The title track reminds the listener that the election of Barack Obama shouldn’t be tallied like some liberal-minded version of a certain “mission accomplished” banner from a decade ago. A line from the record’s centerpiece – a stunningly perfect New Orleans folks song entitled simply “J” – reflects progressives’ disappointment in the Obama administration’s performance thus far ( “Dude could be FDR right now/ but instead he’s shifting his weight” ).
However, DiFranco is quick to point out the difficulties that the President faced when trying to go forward on issues that the general public seem to have lost interest in. “If you’re standing on the higher ground all by yourself with nobody to talk to, it’s not gonna work,” she says. And, as a woman who has had to overcome an awful lot of obstacles in the male-dominated music industry, DiFranco feels empathetic about Obama’s status as the first black president.
“To be a black president – to be a female president – anyone knows that you have to work overtime to not alienate, to not scare people,” she says. “If he were to throw his weight around like George W. did, there would be a very different reaction. You can see how the political theater changed instantly – you know, people standing up and shouting ‘you’re a liar’ at the President in the halls of Congress. The underlying realities of racism make it that much more difficult for him to take charge and use the power that we have given him, that we wish he would really use.”
If she’s critical of Obama’s lack of tangible changes and policies, then she’s equally critical of citizens’ complacency toward that inaction.
“If he felt an immense back up – if the hordes that actually left their house on the last presidential election day and registered and voted for the first time – if we had stood behind him and kept saying, ‘No, we’re serious, we will support you to end this war. We do want universal healthcare.’ If he really felt, in this arena of dragons and monsters, that he had the force of the people behind him, he’d be more empowered to act in the way that we want him to act. But we as people kicked back and said, ‘OK, fix it.’”
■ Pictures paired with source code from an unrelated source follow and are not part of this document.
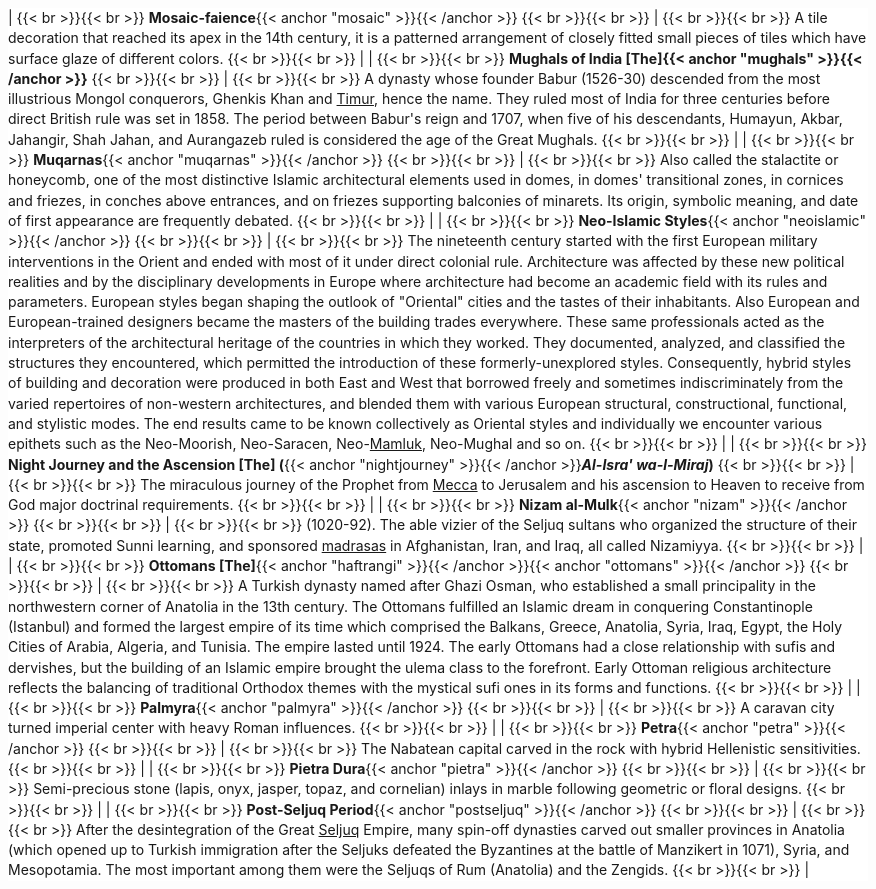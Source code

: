 |  {{< br >}}{{< br >}} **Mosaic-faience**{{< anchor "mosaic" >}}{{< /anchor >}} {{< br >}}{{< br >}}  |  {{< br >}}{{< br >}} A tile decoration that reached its apex in the 14th century, it is a patterned arrangement of closely fitted small pieces of tiles which have surface glaze of different colors. {{< br >}}{{< br >}}  |
|  {{< br >}}{{< br >}} **Mughals of India \[The\]{{< anchor "mughals" >}}{{< /anchor >}}** {{< br >}}{{< br >}}  |  {{< br >}}{{< br >}} A dynasty whose founder Babur (1526-30) descended from the most illustrious Mongol conquerors, Ghenkis Khan and [Timur](#timur), hence the name. They ruled most of India for three centuries before direct British rule was set in 1858. The period between Babur's reign and 1707, when five of his descendants, Humayun, Akbar, Jahangir, Shah Jahan, and Aurangazeb ruled is considered the age of the Great Mughals. {{< br >}}{{< br >}}  |
|  {{< br >}}{{< br >}} **Muqarnas**{{< anchor "muqarnas" >}}{{< /anchor >}} {{< br >}}{{< br >}}  |  {{< br >}}{{< br >}} Also called the stalactite or honeycomb, one of the most distinctive Islamic architectural elements used in domes, in domes' transitional zones, in cornices and friezes, in conches above entrances, and on friezes supporting balconies of minarets. Its origin, symbolic meaning, and date of first appearance are frequently debated. {{< br >}}{{< br >}}  |
|  {{< br >}}{{< br >}} **Neo-Islamic Styles**{{< anchor "neoislamic" >}}{{< /anchor >}} {{< br >}}{{< br >}}  |  {{< br >}}{{< br >}} The nineteenth century started with the first European military interventions in the Orient and ended with most of it under direct colonial rule. Architecture was affected by these new political realities and by the disciplinary developments in Europe where architecture had become an academic field with its rules and parameters. European styles began shaping the outlook of "Oriental" cities and the tastes of their inhabitants. Also European and European-trained designers became the masters of the building trades everywhere. These same professionals acted as the interpreters of the architectural heritage of the countries in which they worked. They documented, analyzed, and classified the structures they encountered, which permitted the introduction of these formerly-unexplored styles. Consequently, hybrid styles of building and decoration were produced in both East and West that borrowed freely and sometimes indiscriminately from the varied repertoires of non-western architectures, and blended them with various European structural, constructional, functional, and stylistic modes. The end results came to be known collectively as Oriental styles and individually we encounter various epithets such as the Neo-Moorish, Neo-Saracen, Neo-[Mamluk](#mamluk), Neo-Mughal and so on. {{< br >}}{{< br >}}  |
|  {{< br >}}{{< br >}} **Night Journey and the Ascension \[The\] (**{{< anchor "nightjourney" >}}{{< /anchor >}}_**Al-Isra' wa-l-Miraj**_**)** {{< br >}}{{< br >}}  |  {{< br >}}{{< br >}} The miraculous journey of the Prophet from [Mecca](#mecca) to Jerusalem and his ascension to Heaven to receive from God major doctrinal requirements. {{< br >}}{{< br >}}  |
|  {{< br >}}{{< br >}} **Nizam al-Mulk**{{< anchor "nizam" >}}{{< /anchor >}} {{< br >}}{{< br >}}  |  {{< br >}}{{< br >}} (1020-92). The able vizier of the Seljuq sultans who organized the structure of their state, promoted Sunni learning, and sponsored [madrasas](#madrasa) in Afghanistan, Iran, and Iraq, all called Nizamiyya. {{< br >}}{{< br >}}  |
|  {{< br >}}{{< br >}} **Ottomans \[The\]**{{< anchor "haftrangi" >}}{{< /anchor >}}{{< anchor "ottomans" >}}{{< /anchor >}} {{< br >}}{{< br >}}  |  {{< br >}}{{< br >}} A Turkish dynasty named after Ghazi Osman, who established a small principality in the northwestern corner of Anatolia in the 13th century. The Ottomans fulfilled an Islamic dream in conquering Constantinople (Istanbul) and formed the largest empire of its time which comprised the Balkans, Greece, Anatolia, Syria, Iraq, Egypt, the Holy Cities of Arabia, Algeria, and Tunisia. The empire lasted until 1924. The early Ottomans had a close relationship with sufis and dervishes, but the building of an Islamic empire brought the ulema class to the forefront. Early Ottoman religious architecture reflects the balancing of traditional Orthodox themes with the mystical sufi ones in its forms and functions. {{< br >}}{{< br >}}  |
|  {{< br >}}{{< br >}} **Palmyra**{{< anchor "palmyra" >}}{{< /anchor >}} {{< br >}}{{< br >}}  |  {{< br >}}{{< br >}} A caravan city turned imperial center with heavy Roman influences. {{< br >}}{{< br >}}  |
|  {{< br >}}{{< br >}} **Petra**{{< anchor "petra" >}}{{< /anchor >}} {{< br >}}{{< br >}}  |  {{< br >}}{{< br >}} The Nabatean capital carved in the rock with hybrid Hellenistic sensitivities. {{< br >}}{{< br >}}  |
|  {{< br >}}{{< br >}} **Pietra Dura**{{< anchor "pietra" >}}{{< /anchor >}} {{< br >}}{{< br >}}  |  {{< br >}}{{< br >}} Semi-precious stone (lapis, onyx, jasper, topaz, and cornelian) inlays in marble following geometric or floral designs. {{< br >}}{{< br >}}  |
|  {{< br >}}{{< br >}} **Post-Seljuq Period**{{< anchor "postseljuq" >}}{{< /anchor >}} {{< br >}}{{< br >}}  |  {{< br >}}{{< br >}} After the desintegration of the Great [Seljuq](#seljuq) Empire, many spin-off dynasties carved out smaller provinces in Anatolia (which opened up to Turkish immigration after the Seljuks defeated the Byzantines at the battle of Manzikert in 1071), Syria, and Mesopotamia. The most important among them were the Seljuqs of Rum (Anatolia) and the Zengids. {{< br >}}{{< br >}}  |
The transient qualities of New Orleans seem to be a perfect fit for Ani DiFranco’s traveler’s heart, and it’s gratifying for a longtime resident like myself to see her embrace our funky neighborhood as her own. Likewise, the stable presence of her husband and soul mate, Mike, and their daughter Petah, have allowed her to appreciate the virtues of standing still every now and then – and to enjoy the mundane pleasures of planting seeds and nurturing new roots. And when she speaks of the new home that she has made with her family, her eyes sparkle with a child-like wonder that she wears very well.
In light of that sparkle, Ani DiFranco still takes her marching orders from that shy, 15-year-old girl that she once was – the child who first picked up a guitar simply to make music for all the right reasons, as most kids tend to do.
Three decades later, now a wife and mother in the far away city of New Orleans, I suspect that this Buffalo girl sometimes sees her teenage self smiling back at her from the mirror – and it is in that smile that she has found a bridge to the kind of peace that she’s always longed for. Honestly, how many of us would be able to look our optimistic teenage selves in the eye and not feel like we have a lot of explaining to do? This might be the definition of staying true.